Condemnation of Religious Persecution in Russia.

I move:—

"That the Seanad desires to place on record its condemnation of the religious persecution at present being carried on in Russia."

On a point of order, might I appeal to the Senator to postpone his motion until we have the Minister for External Affairs present? As the Minister who deals with the affairs of other countries I think he ought to be present.

Cathaoirleach

That is for the Senator.

Notice of this motion was given a week or a fortnight ago. If the Minister is not here the Seanad must do the best it can without him. I am told the Minister is ill, and I regret it very much and hope he will soon be completely restored to health. As far as the motion is concerned, I think we will consider it now. There is no doubt about it that religious persecution is continuing in Russia. All the churches—Jewish, Protestant and Catholic—are agreed about it, and the various peoples apparently are agreed that it exists. I need mention only three of them—the United States, Germany and England. That being so, the question arises, what good can we do to the people we wish to protect?

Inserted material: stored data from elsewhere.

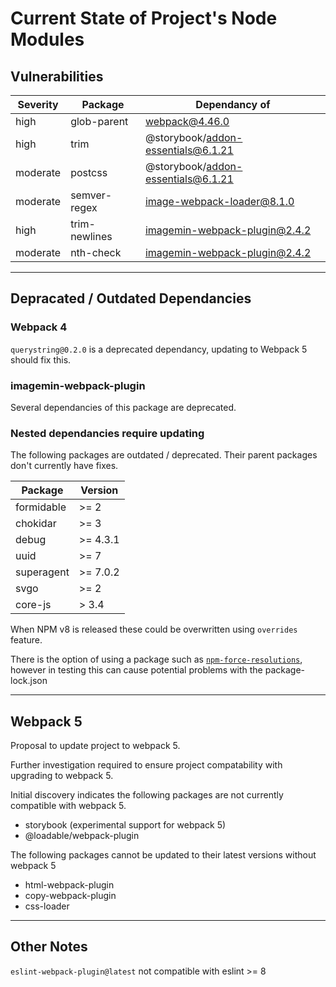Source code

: # Current State of Project's Node Modules

## Vulnerabilities

| Severity | Package       | Dependancy of                      |
| -------- | ------------- | ---------------------------------- |
| high     | glob-parent   | webpack@4.46.0                     |
| high     | trim          | @storybook/addon-essentials@6.1.21 |
| moderate | postcss       | @storybook/addon-essentials@6.1.21 |
| moderate | semver-regex  | image-webpack-loader@8.1.0         |
| high     | trim-newlines | imagemin-webpack-plugin@2.4.2      |
| moderate | nth-check     | imagemin-webpack-plugin@2.4.2      |

---

## Depracated / Outdated Dependancies

### Webpack 4

`querystring@0.2.0` is a deprecated dependancy, updating to Webpack 5 should fix this.

### imagemin-webpack-plugin

Several dependancies of this package are deprecated.

### Nested dependancies require updating

The following packages are outdated / deprecated. Their parent packages don't currently have fixes.

| Package    | Version  |
| ---------- | -------- |
| formidable | >= 2     |
| chokidar   | >= 3     |
| debug      | >= 4.3.1 |
| uuid       | >= 7     |
| superagent | >= 7.0.2 |
| svgo       | >= 2     |
| core-js    | > 3.4    |

When NPM v8 is released these could be overwritten using `overrides` feature.

There is the option of using a package such as [`npm-force-resolutions`](https://www.npmjs.com/package/npm-force-resolutions), however in testing this can cause potential problems with the package-lock.json

---

## Webpack 5

Proposal to update project to webpack 5.

Further investigation required to ensure project compatability with upgrading to webpack 5.

Initial discovery indicates the following packages are not currently compatible with webpack 5.

- storybook (experimental support for webpack 5)
- @loadable/webpack-plugin

The following packages cannot be updated to their latest versions without webpack 5

- html-webpack-plugin
- copy-webpack-plugin
- css-loader

---

## Other Notes

`eslint-webpack-plugin@latest` not compatible with eslint >= 8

I suggest another question before I answer the first one and that is what harm can we do to the people we wish to protect? My answer to my own question is that you can do them no harm whatever, because their condition cannot be any worse. They have reached the deepest deep. Then I proceed to answer the first question. What good can we do to these people that we desire to help? We can call to their aid an ally that has never failed heretofore, and that is not going to fail now. I allude to the public opinion of the civilised world. That is an ally we have had on our side heretofore.

There have been difficulties in inter-communications between peoples; there have been difficulties in the mentality of the peoples; difficulties in the way of intercourse between the peoples, but from now on those difficulties will gradually decrease until they eventually vanish altogether. The world is going to be governed in the future by the public opinion of its inhabitants. For that reason, I for one welcome all those pacts and convenants and agreements made between the nations. All those agreements are subject to the world's public opinion, and that opinion in a rapidly increasing manner will ratify and enforce them. The Russian people in their distress may rely upon the public opinion of civilised nations. This country has relied for many generations on the public opinion of the civilised world, and it should be the last to doubt of the gigantic power of public opinion.

I think this country should be one of the foremost champions of civilised public opinion if she is to fulfil her destiny, as I believe she will. The time has come when this country should express herself in this matter of the Russian persecutions in no uncertain tone. This is pre-eminently a God-fearing country. Our Jews, our Protestants, our Catholics are all emphatically believers. This gives them an opportunity to put their beliefs into practice. It is an opportunity for them to register themselves on the side of believers all over the world. I think that I have the unanimous support of the Seanad as representing a believing nation in putting forward this motion.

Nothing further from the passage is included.